Il Pdl fa credere di essere molto arrabbiato con Passera per via della famosa asta. Ma è un bluff, perché a Mediaset le nuove regole vanno benissimo e anzi ne esce avvantaggiata: come sempre
C'è qualche miliardo di euro sepolto nello spettro delle frequenze radio italiane. Tutto sta a trovarlo questo tesoro. Servirebbe una mappa dettagliata. Così si scoprirebbero sprechi e inefficienze e si potrebbero mettere all'asta le frequenze che adesso sono male o poco sfruttate. Ma l'Italia questa mappa non l'ha mai fatta, come denunciano i massimi esperti del settore e anche dall'Autorità garante delle comunicazioni (Agcom).
Lo spettro italiano è sempre stato una terra di frontiera: il soggetto più forte di volta in volta si accaparrava le frequenze migliori. A danno però della collettività: delle casse dello Stato e degli utenti. E' in questa cornice di lobby e carenze che va inquadrata la vicenda degli ultimi giorni. Un emendamento al decreto fiscale ha introdotto una novità che ai tempi del governo Berlusconi sarebbe apparsa un'eresia: un'asta per assegnare, a pagamento, nuove frequenze del digitale terrestre (a 700 MHz, con un bando fra quattro mesi). Il precedente governo aveva invece già fissato un concorso ("beauty contest") per darle gratis alle emittenti. Per una volta i signori della tv perdono e vince l'interesse dello Stato? Così parrebbe se ci si fermasse alla superficie. Se si scava più a fondo viene invece il sospetto che le lamentele di Mediaset siano strumentali, perché anche stavolta la società presieduta da Fedele Confalonieri ne esce bene: potrà infatti disporre gratis di una frequenza in più per la tv digitale terrestre.

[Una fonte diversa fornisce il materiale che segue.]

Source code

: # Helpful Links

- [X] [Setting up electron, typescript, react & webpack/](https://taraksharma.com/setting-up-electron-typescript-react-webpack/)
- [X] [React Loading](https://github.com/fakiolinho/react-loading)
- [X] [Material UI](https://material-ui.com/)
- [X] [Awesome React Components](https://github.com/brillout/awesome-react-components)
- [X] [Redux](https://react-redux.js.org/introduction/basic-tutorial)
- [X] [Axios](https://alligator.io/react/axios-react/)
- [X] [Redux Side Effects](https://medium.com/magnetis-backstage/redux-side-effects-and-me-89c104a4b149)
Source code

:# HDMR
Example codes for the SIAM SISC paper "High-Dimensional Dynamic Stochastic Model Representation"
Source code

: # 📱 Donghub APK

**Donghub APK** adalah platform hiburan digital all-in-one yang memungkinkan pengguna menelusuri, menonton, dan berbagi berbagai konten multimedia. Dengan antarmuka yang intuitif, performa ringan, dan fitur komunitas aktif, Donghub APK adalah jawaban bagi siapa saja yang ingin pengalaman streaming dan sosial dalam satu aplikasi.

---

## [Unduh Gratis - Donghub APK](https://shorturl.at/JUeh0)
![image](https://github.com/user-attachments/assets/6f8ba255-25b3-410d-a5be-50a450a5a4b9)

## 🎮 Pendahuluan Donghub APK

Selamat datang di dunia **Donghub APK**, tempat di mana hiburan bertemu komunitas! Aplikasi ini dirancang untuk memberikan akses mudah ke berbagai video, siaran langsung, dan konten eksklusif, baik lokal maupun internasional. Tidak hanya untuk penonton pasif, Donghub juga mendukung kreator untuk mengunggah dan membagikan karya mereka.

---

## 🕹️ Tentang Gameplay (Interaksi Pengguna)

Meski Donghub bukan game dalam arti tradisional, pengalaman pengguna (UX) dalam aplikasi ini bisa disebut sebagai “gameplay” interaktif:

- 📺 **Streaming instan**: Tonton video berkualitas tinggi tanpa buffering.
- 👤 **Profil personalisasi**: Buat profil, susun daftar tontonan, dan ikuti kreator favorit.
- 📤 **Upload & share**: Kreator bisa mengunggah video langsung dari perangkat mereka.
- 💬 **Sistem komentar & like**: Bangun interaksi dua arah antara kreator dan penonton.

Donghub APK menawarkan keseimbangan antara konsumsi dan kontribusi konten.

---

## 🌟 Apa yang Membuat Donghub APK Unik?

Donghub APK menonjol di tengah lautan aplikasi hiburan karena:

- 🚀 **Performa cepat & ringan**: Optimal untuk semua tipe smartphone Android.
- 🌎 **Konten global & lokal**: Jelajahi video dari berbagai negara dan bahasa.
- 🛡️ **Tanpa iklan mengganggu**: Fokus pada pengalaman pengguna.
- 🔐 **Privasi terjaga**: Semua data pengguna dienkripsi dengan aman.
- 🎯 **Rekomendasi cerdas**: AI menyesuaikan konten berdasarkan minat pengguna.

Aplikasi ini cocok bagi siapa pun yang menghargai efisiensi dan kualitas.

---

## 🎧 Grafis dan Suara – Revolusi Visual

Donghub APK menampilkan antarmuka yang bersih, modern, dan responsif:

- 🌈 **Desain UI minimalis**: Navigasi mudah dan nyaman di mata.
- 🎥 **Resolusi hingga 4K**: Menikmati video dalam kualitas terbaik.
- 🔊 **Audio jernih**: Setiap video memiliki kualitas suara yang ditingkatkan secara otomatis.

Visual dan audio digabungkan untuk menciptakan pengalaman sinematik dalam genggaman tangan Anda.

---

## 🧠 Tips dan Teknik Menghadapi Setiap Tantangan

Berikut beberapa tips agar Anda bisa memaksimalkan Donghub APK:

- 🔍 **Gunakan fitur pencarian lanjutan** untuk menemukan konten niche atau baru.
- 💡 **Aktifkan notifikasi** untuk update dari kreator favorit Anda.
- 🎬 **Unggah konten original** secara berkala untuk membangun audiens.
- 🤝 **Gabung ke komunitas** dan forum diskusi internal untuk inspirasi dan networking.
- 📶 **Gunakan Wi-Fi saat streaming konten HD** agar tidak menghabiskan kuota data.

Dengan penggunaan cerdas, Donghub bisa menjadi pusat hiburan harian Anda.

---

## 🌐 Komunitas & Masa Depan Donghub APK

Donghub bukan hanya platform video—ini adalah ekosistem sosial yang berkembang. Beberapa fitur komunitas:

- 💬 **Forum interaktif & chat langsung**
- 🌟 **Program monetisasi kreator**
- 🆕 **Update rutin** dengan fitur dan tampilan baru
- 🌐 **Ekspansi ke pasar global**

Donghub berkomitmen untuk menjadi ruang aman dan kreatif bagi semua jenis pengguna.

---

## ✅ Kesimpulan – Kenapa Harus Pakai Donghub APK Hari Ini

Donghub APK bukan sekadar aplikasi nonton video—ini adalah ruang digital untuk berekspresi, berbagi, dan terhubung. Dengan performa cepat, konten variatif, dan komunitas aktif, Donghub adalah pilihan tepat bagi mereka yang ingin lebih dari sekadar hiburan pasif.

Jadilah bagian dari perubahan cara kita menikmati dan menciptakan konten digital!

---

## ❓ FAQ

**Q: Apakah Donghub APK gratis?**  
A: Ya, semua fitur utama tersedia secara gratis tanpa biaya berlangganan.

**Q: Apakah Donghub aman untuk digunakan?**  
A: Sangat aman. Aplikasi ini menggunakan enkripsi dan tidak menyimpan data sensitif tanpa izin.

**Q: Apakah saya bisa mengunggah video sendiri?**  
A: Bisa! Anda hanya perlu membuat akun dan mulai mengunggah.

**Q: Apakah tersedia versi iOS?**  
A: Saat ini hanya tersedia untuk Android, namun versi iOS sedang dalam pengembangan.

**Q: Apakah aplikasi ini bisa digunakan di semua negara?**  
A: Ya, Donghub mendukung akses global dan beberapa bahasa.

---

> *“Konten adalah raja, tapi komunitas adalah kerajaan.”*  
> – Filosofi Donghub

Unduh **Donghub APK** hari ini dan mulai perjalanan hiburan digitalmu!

Indirettamente lo ammette anche Paolo Romani (Pdl), ex ministro allo Sviluppo economico, quando tuona contro il suo successore Corrado Passera: "Così com'è congegnato, l'emendamento impedirà a Rai e a Mediaset di partecipare all'asta". Di vero c'è che le due emittenti hanno già quattro multiplex (frequenze) per il digitale terrestre e la Ue impone di averne al massimo cinque. Di vero c'è anche che Rai e Mediaset già detengono un'ulteriore frequenza, che finora però potevano usare per servizi diversi dalla normale tv. La novità viene dal nuovo Codice delle comunicazioni, approvato ad aprile: le due emittenti possono chiedere al ministero di usare quelle frequenze anche per la tv digitale terrestre. Ma non è vero che non possono partecipare all'asta: basta che non chiedano quell'autorizzazione e non arriveranno al tetto dei cinque multiplex prima dell'asta. E' evidente peraltro che Mediaset non ha interesse a partecipare: le conviene convertire gratis quella frequenza piuttosto che pagarne una all'asta. Per la Rai è diverso: la sua "quinta" frequenza è meno adatta a una copertura televisiva nazionale, mentre quella di Mediaset (guarda caso) è perfetta, come segnalato da Antonio Sassano, docente alla Sapienza e tra i massimi esperti di questi temi.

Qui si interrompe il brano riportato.